Marvellous stuff, Steradent. Not only does it preserve dentures from decay and kill the lurking germs that find their way into the recesses of even the best false teeth; when the need arises, and some deadly peril threatens the teeth placed in its charge, it can (if infused with enough magic to poison a convention of wizards) turn itself into a hundred-foot-tall mythical serpent and devour all known intruders.
‘Funny the way it’s still bright pink,’ Sandra observed. ‘I wonder if it still tastes minty.’
One of the advantages of having the god Pan in your party is that you can get all the blind, unreasoning terror you could ever possibly need, the finest quality, trade. As the hydra uncoiled its grotesquely long neck and lunged, hissing (not exactly hissing; more a sort of bubbling fizz) and darting out countless pink tongues, the denture-thieves scattered and fled, leaving Osiris stranded directly in its path.
‘Pan, you sodding coward!’ they heard him shout. ‘What the bloody hell do you think you’re . . . ?’

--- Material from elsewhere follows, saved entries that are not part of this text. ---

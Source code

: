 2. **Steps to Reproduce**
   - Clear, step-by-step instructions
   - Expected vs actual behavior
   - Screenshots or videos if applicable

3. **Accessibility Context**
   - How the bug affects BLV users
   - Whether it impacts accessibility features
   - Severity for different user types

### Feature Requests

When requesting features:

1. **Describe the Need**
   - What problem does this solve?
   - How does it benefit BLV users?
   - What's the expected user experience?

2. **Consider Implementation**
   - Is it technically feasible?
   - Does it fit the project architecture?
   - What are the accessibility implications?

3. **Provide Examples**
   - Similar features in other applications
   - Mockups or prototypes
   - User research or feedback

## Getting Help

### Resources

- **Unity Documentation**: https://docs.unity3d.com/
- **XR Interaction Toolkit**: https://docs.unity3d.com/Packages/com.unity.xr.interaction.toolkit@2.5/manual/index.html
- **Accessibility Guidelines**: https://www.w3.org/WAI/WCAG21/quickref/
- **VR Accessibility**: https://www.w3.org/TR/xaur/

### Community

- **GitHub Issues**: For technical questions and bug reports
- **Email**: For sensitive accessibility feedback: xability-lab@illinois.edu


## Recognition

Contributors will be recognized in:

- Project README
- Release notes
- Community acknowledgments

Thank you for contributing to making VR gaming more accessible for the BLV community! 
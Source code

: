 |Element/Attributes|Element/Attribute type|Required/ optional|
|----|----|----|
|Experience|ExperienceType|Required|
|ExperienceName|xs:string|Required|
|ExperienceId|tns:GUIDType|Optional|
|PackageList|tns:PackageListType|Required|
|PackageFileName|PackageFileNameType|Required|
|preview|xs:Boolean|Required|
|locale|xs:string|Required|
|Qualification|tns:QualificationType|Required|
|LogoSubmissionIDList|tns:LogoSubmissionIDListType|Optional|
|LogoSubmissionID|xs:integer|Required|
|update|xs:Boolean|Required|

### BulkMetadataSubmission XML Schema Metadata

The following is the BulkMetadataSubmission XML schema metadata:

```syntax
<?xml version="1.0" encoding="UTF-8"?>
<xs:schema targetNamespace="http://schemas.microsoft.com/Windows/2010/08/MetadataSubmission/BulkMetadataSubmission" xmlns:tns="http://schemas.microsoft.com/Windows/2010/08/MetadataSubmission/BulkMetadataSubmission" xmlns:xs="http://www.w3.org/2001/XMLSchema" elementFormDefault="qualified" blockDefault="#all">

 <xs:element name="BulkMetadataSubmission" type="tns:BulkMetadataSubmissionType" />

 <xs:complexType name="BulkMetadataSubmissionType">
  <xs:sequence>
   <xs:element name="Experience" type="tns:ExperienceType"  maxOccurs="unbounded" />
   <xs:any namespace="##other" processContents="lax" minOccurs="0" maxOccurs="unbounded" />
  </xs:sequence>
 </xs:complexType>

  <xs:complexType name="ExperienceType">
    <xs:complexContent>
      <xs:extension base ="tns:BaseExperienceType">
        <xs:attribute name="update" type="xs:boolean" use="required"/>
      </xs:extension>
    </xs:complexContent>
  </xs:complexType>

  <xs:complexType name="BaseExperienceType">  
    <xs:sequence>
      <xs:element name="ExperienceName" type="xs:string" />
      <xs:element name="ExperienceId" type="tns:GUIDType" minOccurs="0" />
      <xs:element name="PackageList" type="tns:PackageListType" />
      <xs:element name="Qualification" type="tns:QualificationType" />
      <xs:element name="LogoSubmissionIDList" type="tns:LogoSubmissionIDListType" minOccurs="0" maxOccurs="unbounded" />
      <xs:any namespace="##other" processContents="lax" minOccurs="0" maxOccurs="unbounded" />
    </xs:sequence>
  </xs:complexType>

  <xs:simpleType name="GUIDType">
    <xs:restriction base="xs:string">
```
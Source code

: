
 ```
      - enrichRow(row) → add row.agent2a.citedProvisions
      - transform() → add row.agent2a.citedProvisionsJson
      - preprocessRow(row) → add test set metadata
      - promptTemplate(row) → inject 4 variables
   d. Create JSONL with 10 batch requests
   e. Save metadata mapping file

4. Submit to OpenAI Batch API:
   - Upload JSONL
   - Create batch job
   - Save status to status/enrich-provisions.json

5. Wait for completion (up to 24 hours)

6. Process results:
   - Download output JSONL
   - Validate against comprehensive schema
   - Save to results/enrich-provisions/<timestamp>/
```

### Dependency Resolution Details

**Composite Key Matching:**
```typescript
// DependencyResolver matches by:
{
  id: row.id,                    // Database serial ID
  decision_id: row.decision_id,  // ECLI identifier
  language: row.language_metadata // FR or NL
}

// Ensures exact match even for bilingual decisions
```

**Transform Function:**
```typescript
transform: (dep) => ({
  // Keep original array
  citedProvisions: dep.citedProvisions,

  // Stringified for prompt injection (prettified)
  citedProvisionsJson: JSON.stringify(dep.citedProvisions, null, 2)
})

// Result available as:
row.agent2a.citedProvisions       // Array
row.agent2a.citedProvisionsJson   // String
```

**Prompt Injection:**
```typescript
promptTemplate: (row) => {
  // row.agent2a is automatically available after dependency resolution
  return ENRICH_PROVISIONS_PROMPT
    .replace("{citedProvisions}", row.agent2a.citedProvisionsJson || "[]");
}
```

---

Oh no you don’t, Pan reflected as he hurled himself into a narrow crevice between two split rocks and covered his head with his arms. I
know
what I’m doing, and I prefer it this way. I may be immortal, but I’d really rather not spend the rest of eternity inside the digestive organs of a fucking great snake, thank you all the same. And being a god means never having to say . . .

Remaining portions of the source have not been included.